O que se pensava que poderia ser apenas uma bravata, um movimento que logo seria abafado, justamente por não conseguir ter sustentação, ficando apenas restrito a alguns setores militares e alas do governo Bolsonaro, atualmente essa ameaça está praticamente confirmada que deverá acontecer.

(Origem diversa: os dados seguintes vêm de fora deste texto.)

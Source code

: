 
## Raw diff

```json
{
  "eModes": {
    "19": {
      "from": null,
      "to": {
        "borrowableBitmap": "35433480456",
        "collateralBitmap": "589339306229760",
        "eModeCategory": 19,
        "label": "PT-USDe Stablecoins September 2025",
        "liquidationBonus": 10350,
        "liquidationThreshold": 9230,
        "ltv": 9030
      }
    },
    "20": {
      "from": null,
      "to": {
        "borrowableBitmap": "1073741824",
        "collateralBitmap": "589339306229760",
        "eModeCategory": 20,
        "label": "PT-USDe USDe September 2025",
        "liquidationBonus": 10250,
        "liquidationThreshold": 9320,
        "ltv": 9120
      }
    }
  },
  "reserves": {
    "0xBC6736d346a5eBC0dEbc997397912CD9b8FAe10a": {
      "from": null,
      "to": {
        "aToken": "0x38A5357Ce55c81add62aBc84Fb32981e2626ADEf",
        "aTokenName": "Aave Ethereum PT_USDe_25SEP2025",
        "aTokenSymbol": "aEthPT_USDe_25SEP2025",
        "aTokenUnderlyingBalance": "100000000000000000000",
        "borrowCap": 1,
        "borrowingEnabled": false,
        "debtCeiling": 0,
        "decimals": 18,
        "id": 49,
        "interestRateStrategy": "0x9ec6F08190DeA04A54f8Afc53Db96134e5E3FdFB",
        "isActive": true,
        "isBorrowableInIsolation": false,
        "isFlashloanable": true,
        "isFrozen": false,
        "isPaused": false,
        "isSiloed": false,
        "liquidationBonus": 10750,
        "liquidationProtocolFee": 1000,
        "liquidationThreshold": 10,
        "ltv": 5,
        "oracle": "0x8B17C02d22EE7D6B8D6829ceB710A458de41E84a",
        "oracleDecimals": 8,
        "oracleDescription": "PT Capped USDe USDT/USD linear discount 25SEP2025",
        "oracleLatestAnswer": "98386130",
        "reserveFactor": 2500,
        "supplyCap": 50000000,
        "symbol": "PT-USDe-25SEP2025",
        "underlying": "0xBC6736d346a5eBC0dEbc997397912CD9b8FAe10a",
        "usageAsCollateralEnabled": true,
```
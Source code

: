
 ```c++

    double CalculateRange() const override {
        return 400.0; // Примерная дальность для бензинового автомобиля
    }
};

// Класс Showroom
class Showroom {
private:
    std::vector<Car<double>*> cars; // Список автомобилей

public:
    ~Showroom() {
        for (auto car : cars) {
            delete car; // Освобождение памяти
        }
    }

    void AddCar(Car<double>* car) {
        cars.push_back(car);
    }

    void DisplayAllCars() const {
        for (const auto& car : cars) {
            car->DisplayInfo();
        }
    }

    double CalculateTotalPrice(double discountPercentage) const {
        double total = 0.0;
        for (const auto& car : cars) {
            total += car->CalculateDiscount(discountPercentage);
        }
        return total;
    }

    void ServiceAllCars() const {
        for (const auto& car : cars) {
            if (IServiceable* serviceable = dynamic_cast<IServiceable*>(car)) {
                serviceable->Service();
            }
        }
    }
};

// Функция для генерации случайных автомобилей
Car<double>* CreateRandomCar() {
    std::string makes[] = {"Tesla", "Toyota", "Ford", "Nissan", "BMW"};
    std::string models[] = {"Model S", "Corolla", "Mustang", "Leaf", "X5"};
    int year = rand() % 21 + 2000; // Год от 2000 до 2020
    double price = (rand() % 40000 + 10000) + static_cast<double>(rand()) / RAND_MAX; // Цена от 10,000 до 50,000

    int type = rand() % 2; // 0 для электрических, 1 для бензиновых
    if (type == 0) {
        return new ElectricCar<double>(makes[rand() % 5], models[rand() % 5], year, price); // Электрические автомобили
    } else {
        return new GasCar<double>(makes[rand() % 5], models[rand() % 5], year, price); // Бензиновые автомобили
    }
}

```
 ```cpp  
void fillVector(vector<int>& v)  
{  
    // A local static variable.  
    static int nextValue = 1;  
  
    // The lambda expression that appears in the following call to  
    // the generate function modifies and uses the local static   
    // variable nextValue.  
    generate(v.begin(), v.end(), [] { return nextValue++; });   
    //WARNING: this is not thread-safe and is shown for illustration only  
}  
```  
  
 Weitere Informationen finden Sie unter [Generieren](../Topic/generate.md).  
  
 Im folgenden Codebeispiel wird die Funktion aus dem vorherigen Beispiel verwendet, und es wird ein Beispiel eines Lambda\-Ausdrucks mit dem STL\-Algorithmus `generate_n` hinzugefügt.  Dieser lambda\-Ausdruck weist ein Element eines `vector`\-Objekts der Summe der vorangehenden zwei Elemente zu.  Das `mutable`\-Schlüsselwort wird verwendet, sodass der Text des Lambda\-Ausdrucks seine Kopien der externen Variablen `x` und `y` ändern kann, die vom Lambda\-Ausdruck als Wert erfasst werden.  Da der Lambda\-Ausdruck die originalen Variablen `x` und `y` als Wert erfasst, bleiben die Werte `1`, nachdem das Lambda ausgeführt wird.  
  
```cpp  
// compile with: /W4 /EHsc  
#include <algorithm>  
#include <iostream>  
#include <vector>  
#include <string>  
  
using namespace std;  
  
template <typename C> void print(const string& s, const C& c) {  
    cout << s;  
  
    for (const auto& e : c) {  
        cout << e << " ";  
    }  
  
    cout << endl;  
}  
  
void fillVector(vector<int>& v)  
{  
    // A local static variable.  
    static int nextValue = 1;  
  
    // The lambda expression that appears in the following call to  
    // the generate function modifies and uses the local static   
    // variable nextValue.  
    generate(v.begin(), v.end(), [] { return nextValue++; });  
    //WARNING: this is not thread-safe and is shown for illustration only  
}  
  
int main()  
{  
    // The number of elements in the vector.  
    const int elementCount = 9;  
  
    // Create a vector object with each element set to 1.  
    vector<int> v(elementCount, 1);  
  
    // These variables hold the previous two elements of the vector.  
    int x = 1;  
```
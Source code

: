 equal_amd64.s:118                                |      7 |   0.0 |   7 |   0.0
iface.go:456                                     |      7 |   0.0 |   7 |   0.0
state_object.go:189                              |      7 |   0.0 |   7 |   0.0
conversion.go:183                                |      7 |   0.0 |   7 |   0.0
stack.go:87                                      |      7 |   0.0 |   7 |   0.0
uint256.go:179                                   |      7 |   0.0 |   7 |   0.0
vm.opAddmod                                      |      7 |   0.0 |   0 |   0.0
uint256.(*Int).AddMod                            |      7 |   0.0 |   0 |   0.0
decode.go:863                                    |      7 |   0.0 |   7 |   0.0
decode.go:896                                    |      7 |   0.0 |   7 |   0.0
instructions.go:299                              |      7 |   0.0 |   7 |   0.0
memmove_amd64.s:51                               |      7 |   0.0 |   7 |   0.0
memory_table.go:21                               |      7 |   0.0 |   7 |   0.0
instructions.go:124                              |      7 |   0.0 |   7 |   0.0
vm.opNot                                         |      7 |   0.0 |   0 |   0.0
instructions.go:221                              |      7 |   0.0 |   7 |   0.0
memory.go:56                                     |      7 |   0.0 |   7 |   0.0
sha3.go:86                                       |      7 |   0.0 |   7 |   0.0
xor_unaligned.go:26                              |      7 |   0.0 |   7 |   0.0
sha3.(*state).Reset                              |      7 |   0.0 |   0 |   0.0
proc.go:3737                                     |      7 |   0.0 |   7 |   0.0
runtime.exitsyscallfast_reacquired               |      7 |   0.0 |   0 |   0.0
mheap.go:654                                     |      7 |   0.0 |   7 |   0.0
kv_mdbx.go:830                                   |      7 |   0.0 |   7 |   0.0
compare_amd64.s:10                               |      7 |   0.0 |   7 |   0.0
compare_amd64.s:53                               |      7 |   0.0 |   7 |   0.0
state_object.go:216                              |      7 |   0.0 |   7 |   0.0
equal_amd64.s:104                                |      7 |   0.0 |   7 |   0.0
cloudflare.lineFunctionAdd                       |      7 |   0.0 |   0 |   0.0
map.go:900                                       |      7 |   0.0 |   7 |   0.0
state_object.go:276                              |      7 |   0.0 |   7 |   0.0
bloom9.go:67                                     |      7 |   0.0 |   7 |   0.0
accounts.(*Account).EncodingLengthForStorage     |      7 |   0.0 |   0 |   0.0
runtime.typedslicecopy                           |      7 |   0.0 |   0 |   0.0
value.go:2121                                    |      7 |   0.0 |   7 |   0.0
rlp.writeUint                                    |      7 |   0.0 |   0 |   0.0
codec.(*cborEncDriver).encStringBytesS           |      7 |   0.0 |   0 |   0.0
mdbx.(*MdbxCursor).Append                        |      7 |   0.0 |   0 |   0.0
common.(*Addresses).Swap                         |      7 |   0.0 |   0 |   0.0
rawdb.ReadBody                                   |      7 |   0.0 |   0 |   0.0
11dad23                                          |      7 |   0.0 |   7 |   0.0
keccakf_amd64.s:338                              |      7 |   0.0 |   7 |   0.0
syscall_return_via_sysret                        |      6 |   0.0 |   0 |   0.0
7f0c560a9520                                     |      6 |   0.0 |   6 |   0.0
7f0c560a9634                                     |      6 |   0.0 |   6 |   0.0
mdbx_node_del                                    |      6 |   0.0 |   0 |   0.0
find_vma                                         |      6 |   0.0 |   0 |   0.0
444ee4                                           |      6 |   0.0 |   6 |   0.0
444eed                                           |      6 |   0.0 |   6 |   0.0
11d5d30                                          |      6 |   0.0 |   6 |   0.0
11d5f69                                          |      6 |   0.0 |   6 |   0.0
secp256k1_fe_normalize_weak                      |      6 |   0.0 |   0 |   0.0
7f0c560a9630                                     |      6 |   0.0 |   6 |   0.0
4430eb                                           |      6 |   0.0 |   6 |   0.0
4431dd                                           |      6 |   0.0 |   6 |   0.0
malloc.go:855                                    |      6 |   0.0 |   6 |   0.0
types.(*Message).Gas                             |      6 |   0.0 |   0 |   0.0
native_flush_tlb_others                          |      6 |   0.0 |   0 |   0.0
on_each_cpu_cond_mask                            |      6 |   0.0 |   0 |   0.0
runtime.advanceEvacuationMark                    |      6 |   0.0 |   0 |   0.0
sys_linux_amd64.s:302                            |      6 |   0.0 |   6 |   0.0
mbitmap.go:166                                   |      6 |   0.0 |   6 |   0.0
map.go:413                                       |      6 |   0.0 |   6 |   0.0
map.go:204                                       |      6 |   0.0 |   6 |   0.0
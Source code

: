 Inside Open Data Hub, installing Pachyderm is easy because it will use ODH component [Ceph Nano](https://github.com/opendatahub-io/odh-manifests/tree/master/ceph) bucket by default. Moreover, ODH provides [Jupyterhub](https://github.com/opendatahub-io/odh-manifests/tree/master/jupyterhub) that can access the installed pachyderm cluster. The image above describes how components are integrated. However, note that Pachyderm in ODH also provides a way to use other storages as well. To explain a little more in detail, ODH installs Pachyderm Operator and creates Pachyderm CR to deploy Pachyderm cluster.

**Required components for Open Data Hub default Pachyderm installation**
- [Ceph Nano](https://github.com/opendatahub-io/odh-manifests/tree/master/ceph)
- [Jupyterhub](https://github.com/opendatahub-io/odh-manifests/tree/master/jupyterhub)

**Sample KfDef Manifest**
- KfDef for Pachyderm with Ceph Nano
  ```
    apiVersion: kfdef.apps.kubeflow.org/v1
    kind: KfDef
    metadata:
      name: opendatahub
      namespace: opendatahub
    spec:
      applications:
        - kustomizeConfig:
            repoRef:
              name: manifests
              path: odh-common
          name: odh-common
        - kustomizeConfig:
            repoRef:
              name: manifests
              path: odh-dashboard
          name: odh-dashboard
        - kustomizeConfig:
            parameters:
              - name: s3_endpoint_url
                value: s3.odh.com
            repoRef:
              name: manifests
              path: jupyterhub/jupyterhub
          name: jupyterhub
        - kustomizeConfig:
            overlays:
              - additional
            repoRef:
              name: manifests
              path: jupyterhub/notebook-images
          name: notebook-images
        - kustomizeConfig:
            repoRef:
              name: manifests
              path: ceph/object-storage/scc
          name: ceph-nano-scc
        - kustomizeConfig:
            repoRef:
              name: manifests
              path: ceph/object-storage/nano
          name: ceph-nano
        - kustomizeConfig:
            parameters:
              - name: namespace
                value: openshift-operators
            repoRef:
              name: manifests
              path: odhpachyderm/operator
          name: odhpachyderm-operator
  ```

O presidente Jair Bolsonaro (PL) deixa claro em suas falas que não respeitará o resultado das eleições, caso perca. Propaga que o sistema eletrônico do voto no Brasil é fraudado, portanto, sem garantir, de fato, a lisura do processo. Sobre essas acusações, até hoje, o mandatário nacional nunca apresentou uma única prova do que acusa. Não apresentou porque não a tem. Sua narrativa é apenas uma bravata, que tem como objetivo criar condições de questionamento do processo eleitoral e, consequentemente, um caminho para uma ruptura institucional, que tanto propaga nas entrelinhas e, atualmente, de forma clara.
O Brasil tende a acompanhar em Brasília – caso Bolsonaro perca – o que aconteceu em Washington, capital dos Estados Unidos, quando apoiadores do presidente Donald Trump, derrotado nas eleições presidenciais, invadiram o Capitólio, sede do Congresso americano, com objetivo de evitar a posse do vencedor, o democrata Joe Biden. À época escrevi sobre o fato. Em recente passagem pelos EUA, o presidente do Tribunal Superior Eleitoral (TSE), o ministro Edson Fachin, afirmou que o lamentável caso americano poderá se repetir no Brasil.
Bolsonaro se elege no atual sistema desde 1998, portanto, seis eleições em que em cinco se elegeu deputado federal e uma como presidente da República. Por que só agora esse questionamento? Por que os militares querem ser os validadores de um processo em que sempre se resumiram em ajudar na logística? Qual a expertise do Exército brasileiro em discutir um sistema eletrônico reconhecidamente seguro?
Pesquisas sobre o assunto, como a mais recente feita pelo Datafolha apontou que 70% dos entrevistados afirmou acreditar no processo eleitoral via urnas eletrônicas, portanto, a ampla maioria dos brasileiros acredita na segurança e nos resultados divulgados pelo TSE.
Todo esse questionamento segue um modus operandi de ataque à democracia. Aqui, em outras partes do mundo. No livro “Como as Democracias Morrem”, Steven Levitsky e Daniel Ziblatt – dois conceituados professores de Harvard, respondem ao discutir o modo como a eleição de Donald Trump se tornou possível nos Estados Unidos, ampliando o debate sobre a perturbadora ameaça às democracias em todo o mundo. Democracias tradicionais entram em colapso? Essa é a indagação principal da citada obra. Eles afirmam que sim.
Antes, por exemplo, se colocava tanques nas ruas e derrubavam governos. Hoje, esses governos de cunho antidemocrático se elegem respeitando o processo legal, mas ao chegarem ao poder, trabalham para fazer ruir o sistema democrático e o Estado de Direito. Bolsonaro faz isso desde janeiro de 2019. O que se mostra é que há, claramente, um movimento constituído com apoios de diversos setores militares, para que o Dia da Independência, no sete de setembro, seja a data para que se derrube o regime democrático, que inclui a não realização das eleições. Ano passado, em 2021, ficou claro que Bolsonaro tentou isso. O presidente forçou um movimento neste sentido, mas não encontrou apoio maciço das Forças Armadas.
Não, por acaso, desde janeiro de 2019, o presidente estimula o armamento, desacredita a atuação do Supremo Tribunal Federal (STF), o sistema eleitoral, governadores, prefeitos, movimentos sociais… Reafirma a todo momento o risco comunista. Essas são as narrativas que se mantém, apenas se renovam a todo momento e fazem com que se tenha sempre a militância bolsonarista ativa.
A questão é que o contexto atual é muito diferente do golpe militar ocorrido em 1964. O papel do Brasil é outro; não há guerra fria; as democracias – mesmo em risco – se fortaleceram. Caso o golpe ocorra e que Bolsonaro consiga atingir os seus objetivos, o que ocorrerá após isso, o dia seguinte? O mundo aceitará essa ruptura democrática brasileira? Como o capital internacional irá reagir?
A questão é o que sempre digo: dar um golpe não é o mais difícil. O mais difícil é mantê-lo. O que era apenas uma ameaça, hoje tornou-se um risco real.